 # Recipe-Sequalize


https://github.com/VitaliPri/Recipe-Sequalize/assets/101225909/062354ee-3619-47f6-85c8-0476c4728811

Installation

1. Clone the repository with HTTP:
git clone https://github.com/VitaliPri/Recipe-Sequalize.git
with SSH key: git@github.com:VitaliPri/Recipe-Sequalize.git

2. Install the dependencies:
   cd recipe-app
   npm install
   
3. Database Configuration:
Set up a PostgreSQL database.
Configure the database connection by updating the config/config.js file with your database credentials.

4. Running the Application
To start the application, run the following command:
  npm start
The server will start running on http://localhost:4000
============================================================
Work order: Your task is to return all of the material exactly.

Expected answer:
 # Recipe-Sequalize


https://github.com/VitaliPri/Recipe-Sequalize/assets/101225909/062354ee-3619-47f6-85c8-0476c4728811

Installation

1. Clone the repository with HTTP:
git clone https://github.com/VitaliPri/Recipe-Sequalize.git
with SSH key: git@github.com:VitaliPri/Recipe-Sequalize.git

2. Install the dependencies:
   cd recipe-app
   npm install
   
3. Database Configuration:
Set up a PostgreSQL database.
Configure the database connection by updating the config/config.js file with your database credentials.

4. Running the Application
To start the application, run the following command:
  npm start
The server will start running on http://localhost:4000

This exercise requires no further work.